Below are the records; give the number of their lines that contain the word "regex" and nothing more.
____
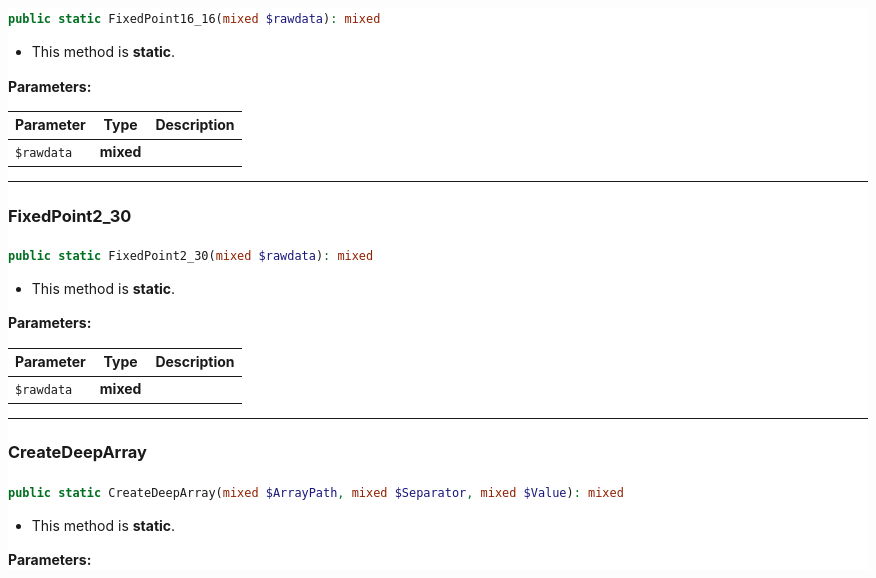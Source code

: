 

```php
public static FixedPoint16_16(mixed $rawdata): mixed
```



* This method is **static**.




**Parameters:**

| Parameter | Type | Description |
|-----------|------|-------------|
| `$rawdata` | **mixed** |  |





***

### FixedPoint2_30



```php
public static FixedPoint2_30(mixed $rawdata): mixed
```



* This method is **static**.




**Parameters:**

| Parameter | Type | Description |
|-----------|------|-------------|
| `$rawdata` | **mixed** |  |





***

### CreateDeepArray



```php
public static CreateDeepArray(mixed $ArrayPath, mixed $Separator, mixed $Value): mixed
```



* This method is **static**.




**Parameters:**
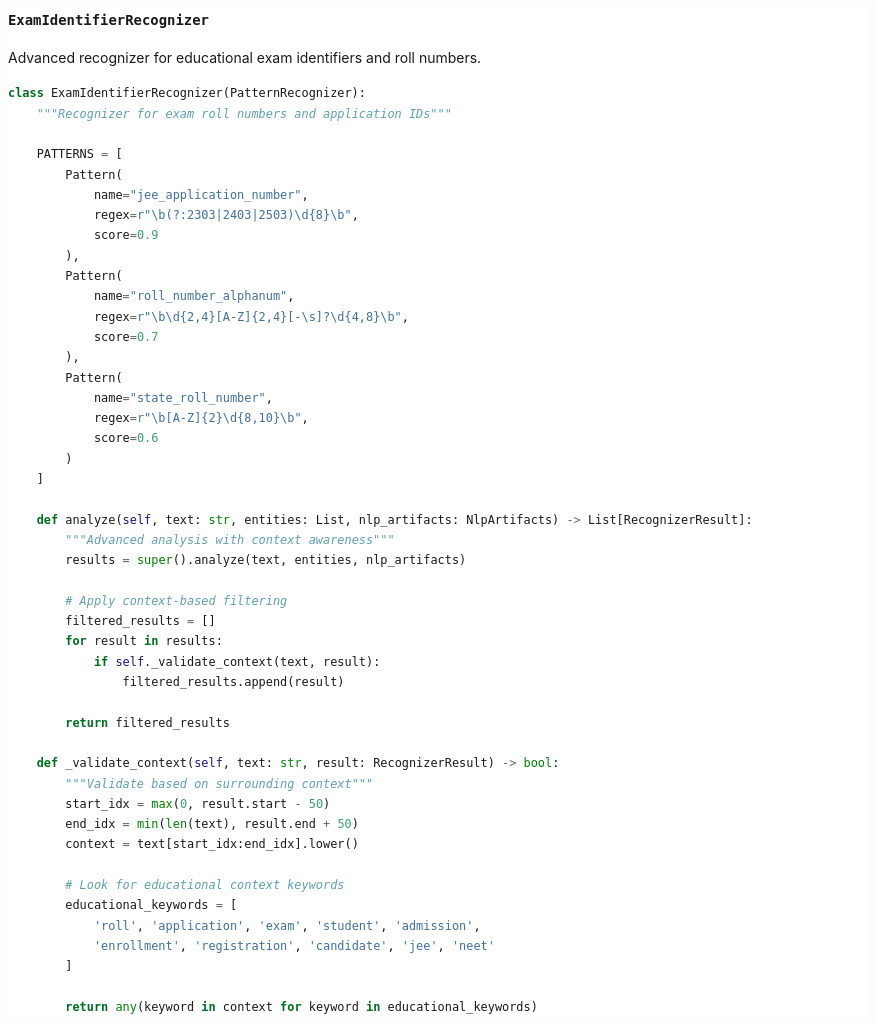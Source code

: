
 ```python
```

### `ExamIdentifierRecognizer`

Advanced recognizer for educational exam identifiers and roll numbers.

```python
class ExamIdentifierRecognizer(PatternRecognizer):
    """Recognizer for exam roll numbers and application IDs"""
    
    PATTERNS = [
        Pattern(
            name="jee_application_number",
            regex=r"\b(?:2303|2403|2503)\d{8}\b",
            score=0.9
        ),
        Pattern(
            name="roll_number_alphanum",
            regex=r"\b\d{2,4}[A-Z]{2,4}[-\s]?\d{4,8}\b",
            score=0.7
        ),
        Pattern(
            name="state_roll_number",
            regex=r"\b[A-Z]{2}\d{8,10}\b",
            score=0.6
        )
    ]
    
    def analyze(self, text: str, entities: List, nlp_artifacts: NlpArtifacts) -> List[RecognizerResult]:
        """Advanced analysis with context awareness"""
        results = super().analyze(text, entities, nlp_artifacts)
        
        # Apply context-based filtering
        filtered_results = []
        for result in results:
            if self._validate_context(text, result):
                filtered_results.append(result)
        
        return filtered_results
    
    def _validate_context(self, text: str, result: RecognizerResult) -> bool:
        """Validate based on surrounding context"""
        start_idx = max(0, result.start - 50)
        end_idx = min(len(text), result.end + 50)
        context = text[start_idx:end_idx].lower()
        
        # Look for educational context keywords
        educational_keywords = [
            'roll', 'application', 'exam', 'student', 'admission',
            'enrollment', 'registration', 'candidate', 'jee', 'neet'
        ]
        
        return any(keyword in context for keyword in educational_keywords)
```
____
» **SOLUTION FOR THIS PROBLEM**: 3